Remember when there was all that talk about investing in infrastructure? May want to have a chat with the members of Congress who argued it was too expensive to do so. Our infrastructure is old and falling apart and no one wants to pay to upgrade it.
Plus, the city doesn’t own the pipes from the street to the house in some places, so it’s on the owner of the house to replace at least part of the lead pipes. You get your water tested when you buy the house, and if it’s lead-free, you figure you’re good. People in Flint were not so lucky.
And if you have decent quality water, the lead oxides that form on the inside of the pipes do a damn fine job of keeping lead from leaching into the water.
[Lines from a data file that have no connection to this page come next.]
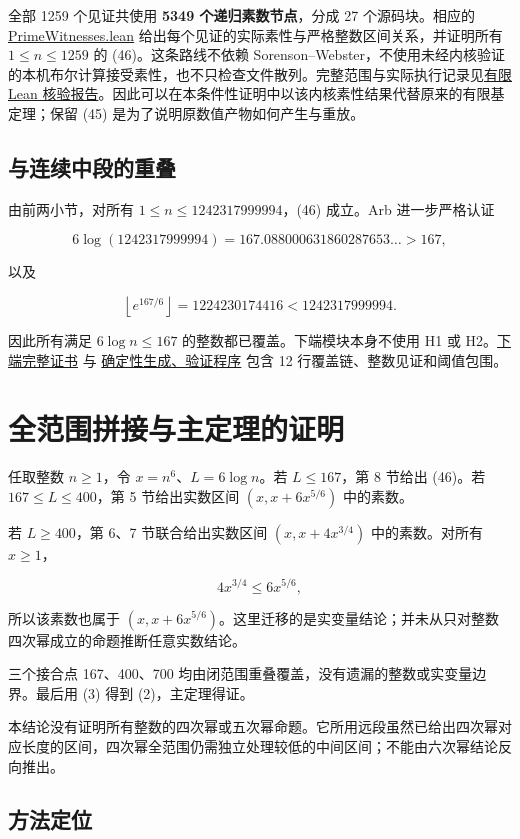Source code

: \documentclass[UTF8,zihao=-4,fontset=fandol]{ctexart}
\begin{document}
全部 1259 个见证共使用 \textbf{5349 个递归素数节点}，分成 27 个源码块。相应的 \href{../lean/LegendreK6/PrimeWitnesses.lean}{PrimeWitnesses.lean} 给出每个见证的实际素性与严格整数区间关系，并证明所有 \(1\le n\le1259\) 的 (46)。这条路线不依赖 Sorenson–Webster，不使用未经内核验证的本机布尔计算接受素性，也不只检查文件散列。完整范围与实际执行记录见\href{../audit/FINITE_LEAN_REVIEW.md}{有限 Lean 核验报告}。因此可以在本条件性证明中以该内核素性结果代替原来的有限基定理；保留 (45) 是为了说明原数值产物如何产生与重放。

\subsection{与连续中段的重叠}

由前两小节，对所有 \(1\le n\le1242317999994\)，(46) 成立。Arb 进一步严格认证

\[
6\log(1242317999994)
=167.088000631860287653\ldots>167,
\]

以及

\[
\left\lfloor e^{167/6}\right\rfloor
=1224230174416<1242317999994. \tag{47}
\]

因此所有满足 \(6\log n\le167\) 的整数都已覆盖。下端模块本身不使用 H1 或 H2。\href{../results/lower_range_k6_certificate.json}{下端完整证书} 与 \href{../code/certify_lower_range_k6.py}{确定性生成、验证程序} 包含 12 行覆盖链、整数见证和阈值包围。

\section{全范围拼接与主定理的证明}

任取整数 \(n\ge1\)，令 \(x=n^6\)、\(L=6\log n\)。若 \(L\le167\)，第 8 节给出 (46)。若 \(167\le L\le400\)，第 5 节给出实数区间 \((x,x+6x^{5/6})\) 中的素数。

若 \(L\ge400\)，第 6、7 节联合给出实数区间 \((x,x+4x^{3/4})\) 中的素数。对所有 \(x\ge1\)，

\[
4x^{3/4}\le6x^{5/6},
\]

所以该素数也属于 \((x,x+6x^{5/6})\)。这里迁移的是实变量结论；并未从只对整数四次幂成立的命题推断任意实数结论。

三个接合点 167、400、700 均由闭范围重叠覆盖，没有遗漏的整数或实变量边界。最后用 (3) 得到 (2)，主定理得证。

本结论没有证明所有整数的四次幂或五次幂命题。它所用远段虽然已给出四次幂对应长度的区间，四次幂全范围仍需独立处理较低的中间区间；不能由六次幂结论反向推出。

\subsection{方法定位}
\end{document}
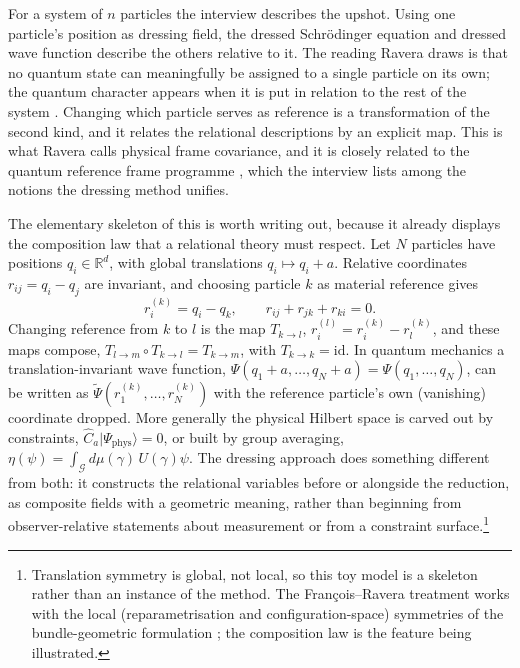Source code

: \documentclass[11pt]{article}
\theoremstyle{plain}
\theoremstyle{definition}
\theoremstyle{remark}
\newcommand{\ket}[1]{\lvert #1\rangle}
\newcommand{\G}{\mathcal G}
\begin{document}
For a system of $n$ particles the interview describes the upshot. Using one particle's position as dressing field, the dressed Schr\"odinger equation and dressed wave function describe the others relative to it. The reading Ravera draws is that no quantum state can meaningfully be assigned to a single particle on its own; the quantum character appears when it is put in relation to the rest of the system \cite{toe}. Changing which particle serves as reference is a transformation of the second kind, and it relates the relational descriptions by an explicit map. This is what Ravera calls physical frame covariance, and it is closely related to the quantum reference frame programme \cite{giacomini}, which the interview lists among the notions the dressing method unifies.

The elementary skeleton of this is worth writing out, because it already displays the composition law that a relational theory must respect. Let $N$ particles have positions $q_i\in\mathbb R^d$, with global translations $q_i\mapsto q_i+a$. Relative coordinates $r_{ij}=q_i-q_j$ are invariant, and choosing particle $k$ as material reference gives
\begin{equation}
r_i^{(k)}=q_i-q_k,\qquad r_{ij}+r_{jk}+r_{ki}=0 .
\end{equation}
Changing reference from $k$ to $l$ is the map $T_{k\to l}$, $r_i^{(l)}=r_i^{(k)}-r_l^{(k)}$, and these maps compose, $T_{l\to m}\circ T_{k\to l}=T_{k\to m}$, with $T_{k\to k}=\mathrm{id}$. In quantum mechanics a translation-invariant wave function, $\Psi(q_1+a,\dots,q_N+a)=\Psi(q_1,\dots,q_N)$, can be written as $\widetilde\Psi(r^{(k)}_1,\dots,r^{(k)}_N)$ with the reference particle's own (vanishing) coordinate dropped. More generally the physical Hilbert space is carved out by constraints, $\widehat C_a\ket{\Psi_{\mathrm{phys}}}=0$, or built by group averaging, $\eta(\psi)=\int_\G d\mu(\gamma)\,U(\gamma)\psi$. The dressing approach does something different from both: it constructs the relational variables before or alongside the reduction, as composite fields with a geometric meaning, rather than beginning from observer-relative statements about measurement or from a constraint surface.\footnote{Translation symmetry is global, not local, so this toy model is a skeleton rather than an instance of the method. The François--Ravera treatment works with the local (reparametrisation and configuration-space) symmetries of the bundle-geometric formulation \cite{fr-qm,fr-mech}; the composition law is the feature being illustrated.}
\end{document}
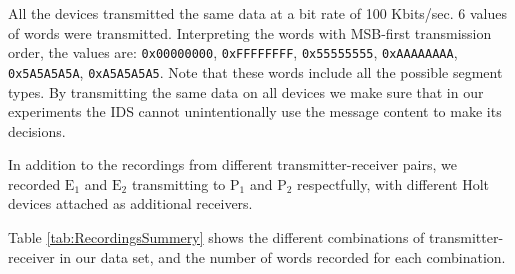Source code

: \documentclass[compsoc,conference,a4paper,10pt,times]{IEEEtran}
\begin{document}
  All the devices transmitted the same data at a bit rate of 100 Kbits/sec. 6 values of words were transmitted. Interpreting the words with MSB-first transmission order, the values are: \texttt{0x00000000}, \texttt{0xFFFFFFFF}, \texttt{0x55555555}, \texttt{0xAAAAAAAA}, \texttt{0x5A5A5A5A}, \texttt{0xA5A5A5A5}. Note that these words include all the possible segment types. By transmitting the same data on all devices we make sure that in our experiments the IDS cannot unintentionally use the message content to make its decisions.
  
  In addition to the recordings from different transmitter-receiver pairs, we recorded \(\text{E}_1\) and \(\text{E}_2\) transmitting to \(\text{P}_1\) and \(\text{P}_2\) respectfully, with different Holt devices attached as additional receivers.
  
  Table \ref{tab:RecordingsSummery} shows the different combinations of transmitter-receiver in our data set, and the number of words recorded for each combination.
  
\end{document}
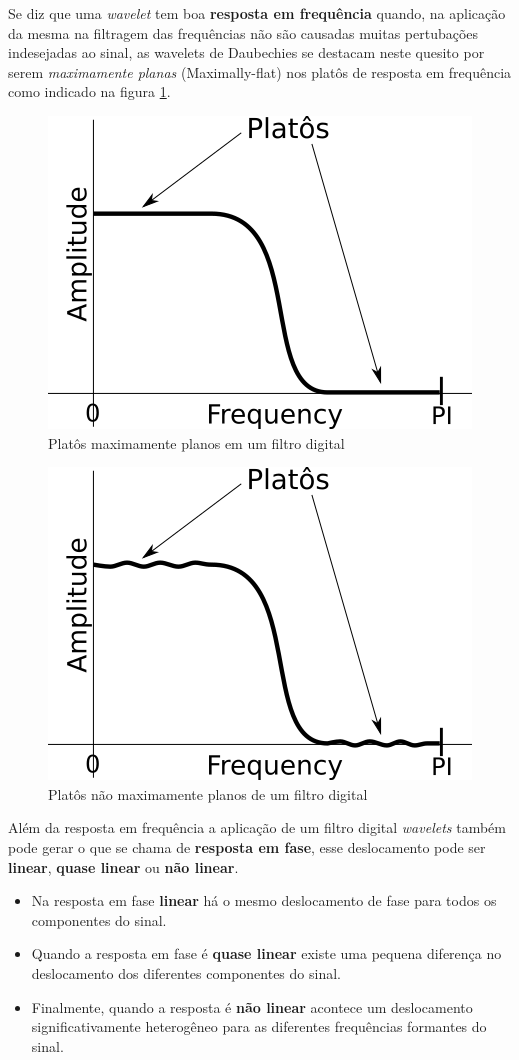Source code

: \documentclass[a4paper,12pt,openright,oneside]{book}
\newenvironment{myenv}[1]
  {\begin{spacing}{#1}}
  {\end{spacing}}
\begin{document}
\begin{myenv}{1.5}
					\par Se diz que uma \textit{wavelet} tem boa \textbf{resposta em frequência} quando, na aplicação da mesma na filtragem das frequências não são causadas muitas pertubações indesejadas ao sinal, as wavelets de Daubechies se destacam neste quesito por serem \textit{maximamente planas} (Maximally-flat) nos platôs de resposta em frequência como indicado na figura \ref{fig:daubechies}.

					\begin{figure}[h]
						\centering
						\includegraphics[width=0.3\linewidth]{images/daubechies}
						\caption{Platôs maximamente planos em um filtro digital}
						\label{fig:daubechies}
					\end{figure}

					\begin{figure}[h]
						\centering
						\includegraphics[width=0.3\linewidth]{images/noMaximallyFlat}
						\caption{Platôs não maximamente planos de um filtro digital}
						\label{fig:nomaximallyflat}
					\end{figure}
				
					\par Além da resposta em frequência a aplicação de um filtro digital \textit{wavelets} também pode gerar o que se chama de \textbf{resposta em fase}, esse deslocamento pode ser \textbf{linear}, \textbf{quase linear} ou \textbf{não linear}. 
					
					\begin{itemize}
						\item Na resposta em fase \textbf{linear} há o mesmo deslocamento de fase para todos os componentes do sinal.
						\item Quando a resposta em fase é \textbf{quase linear} existe uma pequena diferença no deslocamento dos diferentes componentes do sinal.
						\item Finalmente, quando a resposta é \textbf{não linear} acontece um deslocamento significativamente heterogêneo para as diferentes frequências formantes do sinal.
 					\end{itemize}
					

\end{myenv}
\end{document}
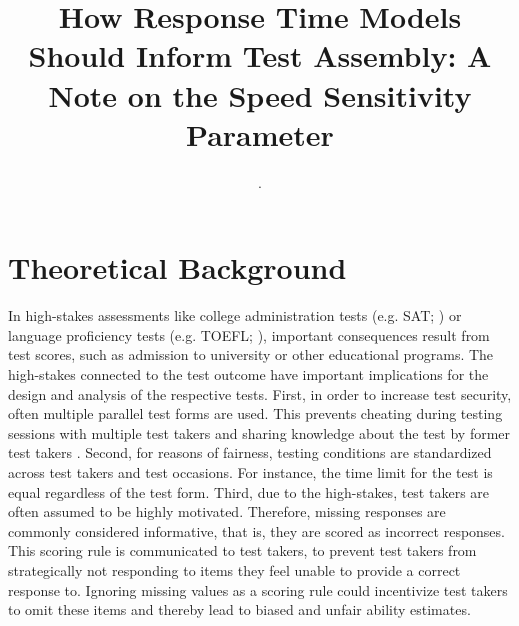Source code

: \documentclass[a4paper,man,apacite,donotrepeattitle]{apa6}
\title{How Response Time Models Should Inform Test Assembly: A Note on the Speed Sensitivity Parameter
\vspace{3cm}}
\author{\color{white}.}
\affiliation{\color{white}.}
\begin{document}
\maketitle

\section{Theoretical Background}
In high-stakes assessments like college administration tests (e.g. SAT; ) or language proficiency tests (e.g. TOEFL; ), important consequences result from test scores, such as admission to university or other educational programs. The high-stakes connected to the test outcome have important implications for the design and analysis of the respective tests. First, in order to increase test security, often multiple parallel test forms are used. This prevents cheating during testing sessions with multiple test takers and sharing knowledge about the test by former test takers \cite{Luecht.2011}. Second, for reasons of fairness, testing conditions are standardized across test takers and test occasions. For instance, the time limit for the test is equal regardless of the test form. Third, due to the high-stakes, test takers are often assumed to be highly motivated. Therefore, missing responses are commonly considered informative, that is, they are scored as incorrect responses. This scoring rule is communicated to test takers, to prevent test takers from strategically not responding to items they feel unable to provide a correct response to. Ignoring missing values as a scoring rule could incentivize test takers to omit these items and thereby lead to biased and unfair ability estimates. 
\end{document}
Lead pipes don’t rupture when you have frost heaves and they are easy to connect to your house service.
All of this would have been avoided if the PTB had not decided to save money by purchasing substandard water.
I have my doubts that it was for cost cutting as well. I bet the provider of the shitty river water was politically connected.
The problem is that after they switched and learned that there was lead in the water, some people did nothing to fix it.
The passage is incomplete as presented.